▶ [YOUR OBJECTIVE] Once you have located the line containing "sub-sectors over the" in the material below, return it exactly along with each line after it through the line containing "of assets, the".
- Opening Delimiter -
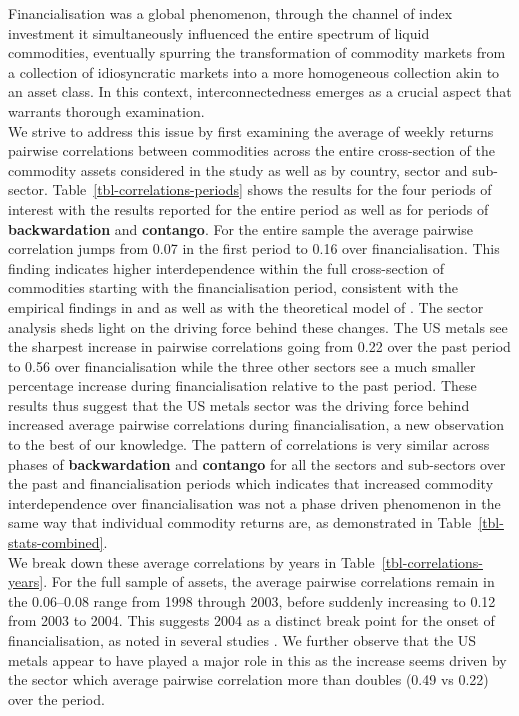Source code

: \documentclass[
  authoryear,
  preprint,
  3p]{elsarticle}
\begin{document}
\medskip

Financialisation was a global phenomenon, through the channel of index
investment it simultaneously influenced the entire spectrum of liquid
commodities, eventually spurring the transformation of commodity markets
from a collection of idiosyncratic markets into a more homogeneous
collection akin to an asset class. In this context, interconnectedness
emerges as a crucial aspect that warrants thorough examination.\\
We strive to address this issue by first examining the average of weekly
returns pairwise correlations between commodities across the entire
cross-section of the commodity assets considered in the study as well as
by country, sector and sub-sector. Table~\ref{tbl-correlations-periods}
shows the results for the four periods of interest with the results
reported for the entire period as well as for periods of
\textbf{backwardation} and \textbf{contango}. For the entire sample the
average pairwise correlation jumps from 0.07 in the first period to 0.16
over financialisation. This finding indicates higher interdependence
within the full cross-section of commodities starting with the
financialisation period, consistent with the empirical findings in
\citet{fryMcKibbin_evolution_2023} and
\citet{mayer_financialization_2017} as well as with the theoretical
model of \citet{basak_model_2016}. The sector analysis sheds light on
the driving force behind these changes. The US metals see the sharpest
increase in pairwise correlations going from 0.22 over the past period
to 0.56 over financialisation while the three other sectors see a much
smaller percentage increase during financialisation relative to the past
period. These results thus suggest that the US metals sector was the
driving force behind increased average pairwise correlations during
financialisation, a new observation to the best of our knowledge. The
pattern of correlations is very similar across phases of
\textbf{backwardation} and \textbf{contango} for all the sectors and
sub-sectors over the past and financialisation periods which indicates
that increased commodity interdependence over financialisation was not a
phase driven phenomenon in the same way that individual commodity
returns are, as demonstrated in Table~\ref{tbl-stats-combined}.\\
We break down these average correlations by years in
Table~\ref{tbl-correlations-years}. For the full sample of assets, the
average pairwise correlations remain in the 0.06--0.08 range from 1998
through 2003, before suddenly increasing to 0.12 from 2003 to 2004. This
suggests 2004 as a distinct break point for the onset of
financialisation, as noted in several studies
\citep{baker_financialization_2021, tang_index_2012}. We further observe
that the US metals appear to have played a major role in this as the
increase seems driven by the sector which average pairwise correlation
more than doubles (0.49 vs 0.22) over the period.
\end{document}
- Closing Delimiter -
▶ [FINISHED EXERCISE]
sub-sectors over the past and financialisation periods which indicates
that increased commodity interdependence over financialisation was not a
phase driven phenomenon in the same way that individual commodity
returns are, as demonstrated in Table~\ref{tbl-stats-combined}.\\
We break down these average correlations by years in
Table~\ref{tbl-correlations-years}. For the full sample of assets, the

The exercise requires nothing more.